[Task data — start]
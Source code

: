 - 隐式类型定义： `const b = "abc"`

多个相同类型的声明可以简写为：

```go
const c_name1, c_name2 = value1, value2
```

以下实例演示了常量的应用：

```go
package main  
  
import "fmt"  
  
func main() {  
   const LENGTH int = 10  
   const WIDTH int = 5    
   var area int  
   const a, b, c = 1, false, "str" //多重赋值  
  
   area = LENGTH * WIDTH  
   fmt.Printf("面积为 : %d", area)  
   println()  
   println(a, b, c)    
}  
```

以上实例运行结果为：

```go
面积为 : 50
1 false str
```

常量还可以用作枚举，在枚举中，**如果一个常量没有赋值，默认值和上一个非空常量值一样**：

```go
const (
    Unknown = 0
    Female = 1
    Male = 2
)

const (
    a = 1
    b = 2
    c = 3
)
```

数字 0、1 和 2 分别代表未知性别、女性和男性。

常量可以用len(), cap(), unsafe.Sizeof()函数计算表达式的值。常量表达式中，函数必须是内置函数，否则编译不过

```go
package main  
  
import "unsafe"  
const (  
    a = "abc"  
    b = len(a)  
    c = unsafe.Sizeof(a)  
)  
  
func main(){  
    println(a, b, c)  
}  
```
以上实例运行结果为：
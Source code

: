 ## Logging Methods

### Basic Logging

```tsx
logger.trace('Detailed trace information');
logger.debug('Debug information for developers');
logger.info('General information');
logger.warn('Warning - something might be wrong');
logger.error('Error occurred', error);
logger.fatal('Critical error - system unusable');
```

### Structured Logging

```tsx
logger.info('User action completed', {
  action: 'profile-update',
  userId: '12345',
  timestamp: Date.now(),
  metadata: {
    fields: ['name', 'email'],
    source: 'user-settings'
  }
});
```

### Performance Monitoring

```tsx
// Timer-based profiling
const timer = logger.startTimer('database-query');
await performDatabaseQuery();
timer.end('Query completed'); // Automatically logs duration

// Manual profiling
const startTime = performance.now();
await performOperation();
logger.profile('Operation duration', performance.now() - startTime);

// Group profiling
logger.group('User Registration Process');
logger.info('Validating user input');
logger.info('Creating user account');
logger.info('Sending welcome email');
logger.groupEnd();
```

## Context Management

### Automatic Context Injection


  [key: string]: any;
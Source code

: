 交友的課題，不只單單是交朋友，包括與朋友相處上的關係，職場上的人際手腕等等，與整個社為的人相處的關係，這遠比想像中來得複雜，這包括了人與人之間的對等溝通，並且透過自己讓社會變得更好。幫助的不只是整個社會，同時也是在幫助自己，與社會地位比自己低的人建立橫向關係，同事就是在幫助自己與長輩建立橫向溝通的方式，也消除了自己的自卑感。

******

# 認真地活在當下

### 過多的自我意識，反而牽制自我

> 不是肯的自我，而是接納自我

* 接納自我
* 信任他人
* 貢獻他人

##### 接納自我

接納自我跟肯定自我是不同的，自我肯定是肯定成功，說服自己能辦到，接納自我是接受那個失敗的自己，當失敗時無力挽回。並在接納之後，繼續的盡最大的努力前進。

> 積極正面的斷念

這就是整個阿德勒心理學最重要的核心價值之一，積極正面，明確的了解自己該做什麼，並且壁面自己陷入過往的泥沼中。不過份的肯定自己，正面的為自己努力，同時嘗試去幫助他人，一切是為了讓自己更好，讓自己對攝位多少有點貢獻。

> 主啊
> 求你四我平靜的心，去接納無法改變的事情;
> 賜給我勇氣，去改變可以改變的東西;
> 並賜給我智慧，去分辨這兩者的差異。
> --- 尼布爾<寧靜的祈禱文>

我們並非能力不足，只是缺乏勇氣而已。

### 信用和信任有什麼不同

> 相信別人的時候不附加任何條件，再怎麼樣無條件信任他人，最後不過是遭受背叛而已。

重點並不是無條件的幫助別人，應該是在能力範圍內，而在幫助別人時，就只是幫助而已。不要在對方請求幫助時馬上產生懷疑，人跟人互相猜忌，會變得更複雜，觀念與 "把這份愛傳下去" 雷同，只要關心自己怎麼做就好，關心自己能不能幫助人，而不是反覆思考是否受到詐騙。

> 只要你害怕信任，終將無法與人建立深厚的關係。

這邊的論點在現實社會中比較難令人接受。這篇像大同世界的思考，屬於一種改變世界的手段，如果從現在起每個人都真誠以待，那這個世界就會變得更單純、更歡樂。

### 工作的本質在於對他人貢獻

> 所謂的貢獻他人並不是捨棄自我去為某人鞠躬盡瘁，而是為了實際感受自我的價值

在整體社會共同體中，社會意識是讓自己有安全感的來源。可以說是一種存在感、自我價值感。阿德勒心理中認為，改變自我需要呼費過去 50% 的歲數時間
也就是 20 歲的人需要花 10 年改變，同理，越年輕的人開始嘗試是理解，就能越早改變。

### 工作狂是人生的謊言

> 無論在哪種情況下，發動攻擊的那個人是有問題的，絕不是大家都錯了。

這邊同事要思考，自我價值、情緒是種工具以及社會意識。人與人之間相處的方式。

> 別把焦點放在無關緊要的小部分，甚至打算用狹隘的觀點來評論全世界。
[Task data — finish]
How to complete this task: An exact reproduction of all the entries, complete to the last line, is needed.

Written answer:
Source code

: - 隐式类型定义： `const b = "abc"`

多个相同类型的声明可以简写为：

```go
const c_name1, c_name2 = value1, value2
```

以下实例演示了常量的应用：

```go
package main  
  
import "fmt"  
  
func main() {  
   const LENGTH int = 10  
   const WIDTH int = 5    
   var area int  
   const a, b, c = 1, false, "str" //多重赋值  
  
   area = LENGTH * WIDTH  
   fmt.Printf("面积为 : %d", area)  
   println()  
   println(a, b, c)    
}  
```

以上实例运行结果为：

```go
面积为 : 50
1 false str
```

常量还可以用作枚举，在枚举中，**如果一个常量没有赋值，默认值和上一个非空常量值一样**：

```go
const (
    Unknown = 0
    Female = 1
    Male = 2
)

const (
    a = 1
    b = 2
    c = 3
)
```

数字 0、1 和 2 分别代表未知性别、女性和男性。

常量可以用len(), cap(), unsafe.Sizeof()函数计算表达式的值。常量表达式中，函数必须是内置函数，否则编译不过

```go
package main  
  
import "unsafe"  
const (  
    a = "abc"  
    b = len(a)  
    c = unsafe.Sizeof(a)  
)  
  
func main(){  
    println(a, b, c)  
}  
```
以上实例运行结果为：
Source code

: ## Logging Methods

### Basic Logging

```tsx
logger.trace('Detailed trace information');
logger.debug('Debug information for developers');
logger.info('General information');
logger.warn('Warning - something might be wrong');
logger.error('Error occurred', error);
logger.fatal('Critical error - system unusable');
```

### Structured Logging

```tsx
logger.info('User action completed', {
  action: 'profile-update',
  userId: '12345',
  timestamp: Date.now(),
  metadata: {
    fields: ['name', 'email'],
    source: 'user-settings'
  }
});
```

### Performance Monitoring

```tsx
// Timer-based profiling
const timer = logger.startTimer('database-query');
await performDatabaseQuery();
timer.end('Query completed'); // Automatically logs duration

// Manual profiling
const startTime = performance.now();
await performOperation();
logger.profile('Operation duration', performance.now() - startTime);

// Group profiling
logger.group('User Registration Process');
logger.info('Validating user input');
logger.info('Creating user account');
logger.info('Sending welcome email');
logger.groupEnd();
```

## Context Management

### Automatic Context Injection


  [key: string]: any;
Source code

: 交友的課題，不只單單是交朋友，包括與朋友相處上的關係，職場上的人際手腕等等，與整個社為的人相處的關係，這遠比想像中來得複雜，這包括了人與人之間的對等溝通，並且透過自己讓社會變得更好。幫助的不只是整個社會，同時也是在幫助自己，與社會地位比自己低的人建立橫向關係，同事就是在幫助自己與長輩建立橫向溝通的方式，也消除了自己的自卑感。

******

# 認真地活在當下

### 過多的自我意識，反而牽制自我

> 不是肯的自我，而是接納自我

* 接納自我
* 信任他人
* 貢獻他人

##### 接納自我

接納自我跟肯定自我是不同的，自我肯定是肯定成功，說服自己能辦到，接納自我是接受那個失敗的自己，當失敗時無力挽回。並在接納之後，繼續的盡最大的努力前進。

> 積極正面的斷念

這就是整個阿德勒心理學最重要的核心價值之一，積極正面，明確的了解自己該做什麼，並且壁面自己陷入過往的泥沼中。不過份的肯定自己，正面的為自己努力，同時嘗試去幫助他人，一切是為了讓自己更好，讓自己對攝位多少有點貢獻。

> 主啊
> 求你四我平靜的心，去接納無法改變的事情;
> 賜給我勇氣，去改變可以改變的東西;
> 並賜給我智慧，去分辨這兩者的差異。
> --- 尼布爾<寧靜的祈禱文>

我們並非能力不足，只是缺乏勇氣而已。

### 信用和信任有什麼不同

> 相信別人的時候不附加任何條件，再怎麼樣無條件信任他人，最後不過是遭受背叛而已。

重點並不是無條件的幫助別人，應該是在能力範圍內，而在幫助別人時，就只是幫助而已。不要在對方請求幫助時馬上產生懷疑，人跟人互相猜忌，會變得更複雜，觀念與 "把這份愛傳下去" 雷同，只要關心自己怎麼做就好，關心自己能不能幫助人，而不是反覆思考是否受到詐騙。

> 只要你害怕信任，終將無法與人建立深厚的關係。

這邊的論點在現實社會中比較難令人接受。這篇像大同世界的思考，屬於一種改變世界的手段，如果從現在起每個人都真誠以待，那這個世界就會變得更單純、更歡樂。

### 工作的本質在於對他人貢獻

> 所謂的貢獻他人並不是捨棄自我去為某人鞠躬盡瘁，而是為了實際感受自我的價值

在整體社會共同體中，社會意識是讓自己有安全感的來源。可以說是一種存在感、自我價值感。阿德勒心理中認為，改變自我需要呼費過去 50% 的歲數時間
也就是 20 歲的人需要花 10 年改變，同理，越年輕的人開始嘗試是理解，就能越早改變。

### 工作狂是人生的謊言

> 無論在哪種情況下，發動攻擊的那個人是有問題的，絕不是大家都錯了。

這邊同事要思考，自我價值、情緒是種工具以及社會意識。人與人之間相處的方式。

> 別把焦點放在無關緊要的小部分，甚至打算用狹隘的觀點來評論全世界。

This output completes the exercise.